Data listing
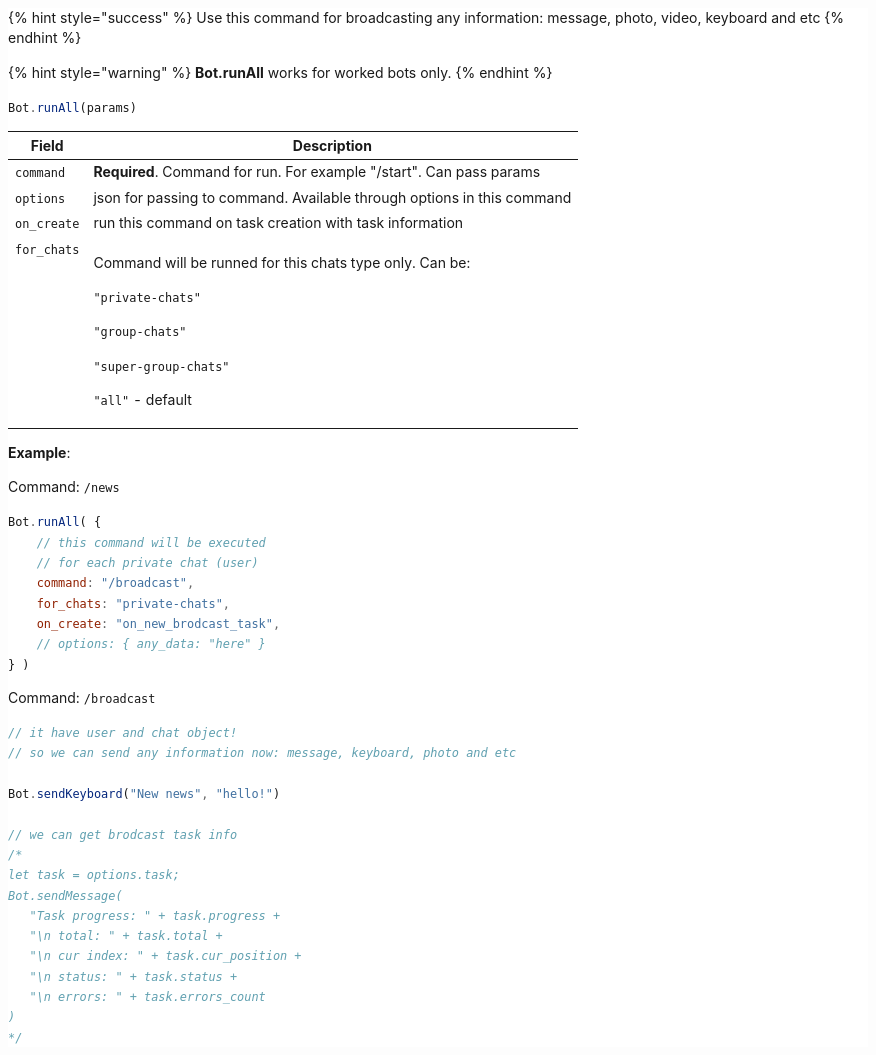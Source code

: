 {% hint style="success" %}
Use this command for broadcasting any information: message, photo, video, keyboard and etc
{% endhint %}

{% hint style="warning" %}
**Bot.runAll** works for worked bots only.&#x20;
{% endhint %}

```javascript
Bot.runAll(params)
```

| Field       | Description                                                                                                                                                                                                   |
| ----------- | ------------------------------------------------------------------------------------------------------------------------------------------------------------------------------------------------------------- |
| `command`   | **Required**. Command for run. For example "/start". Can pass params                                                                                                                                          |
| `options`   | json for passing to command. Available through options in this command                                                                                                                                        |
| `on_create` | run this command on task creation with task information                                                                                                                                                       |
| `for_chats` | <p>Command will be runned for this chats type only. Can be:</p><p><code>"private-chats"</code></p><p><code>"group-chats"</code></p><p><code>"super-group-chats"</code></p><p><code>"all"</code> - default</p> |

**Example**:

Command: `/news`

```javascript
Bot.runAll( {
    // this command will be executed
    // for each private chat (user)
    command: "/broadcast",
    for_chats: "private-chats",
    on_create: "on_new_brodcast_task",
    // options: { any_data: "here" }
} )
```

Command: `/broadcast`

```javascript
// it have user and chat object!
// so we can send any information now: message, keyboard, photo and etc

Bot.sendKeyboard("New news", "hello!")

// we can get brodcast task info
/*
let task = options.task;
Bot.sendMessage(
   "Task progress: " + task.progress +
   "\n total: " + task.total +
   "\n cur index: " + task.cur_position +
   "\n status: " + task.status +
   "\n errors: " + task.errors_count
)
*/
```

Requirement
Pictures stay out; repeat all the rest of the records exactly.

Solution to this exercise
Source code

: {% hint style="success" %}
Use this command for broadcasting any information: message, photo, video, keyboard and etc
{% endhint %}

{% hint style="warning" %}
**Bot.runAll** works for worked bots only.&#x20;
{% endhint %}

```javascript
Bot.runAll(params)
```

| Field       | Description                                                                                                                                                                                                   |
| ----------- | ------------------------------------------------------------------------------------------------------------------------------------------------------------------------------------------------------------- |
| `command`   | **Required**. Command for run. For example "/start". Can pass params                                                                                                                                          |
| `options`   | json for passing to command. Available through options in this command                                                                                                                                        |
| `on_create` | run this command on task creation with task information                                                                                                                                                       |
| `for_chats` | <p>Command will be runned for this chats type only. Can be:</p><p><code>"private-chats"</code></p><p><code>"group-chats"</code></p><p><code>"super-group-chats"</code></p><p><code>"all"</code> - default</p> |

**Example**:

Command: `/news`

```javascript
Bot.runAll( {
    // this command will be executed
    // for each private chat (user)
    command: "/broadcast",
    for_chats: "private-chats",
    on_create: "on_new_brodcast_task",
    // options: { any_data: "here" }
} )
```

Command: `/broadcast`

```javascript
// it have user and chat object!
// so we can send any information now: message, keyboard, photo and etc

Bot.sendKeyboard("New news", "hello!")

// we can get brodcast task info
/*
let task = options.task;
Bot.sendMessage(
   "Task progress: " + task.progress +
   "\n total: " + task.total +
   "\n cur index: " + task.cur_position +
   "\n status: " + task.status +
   "\n errors: " + task.errors_count
)
*/
```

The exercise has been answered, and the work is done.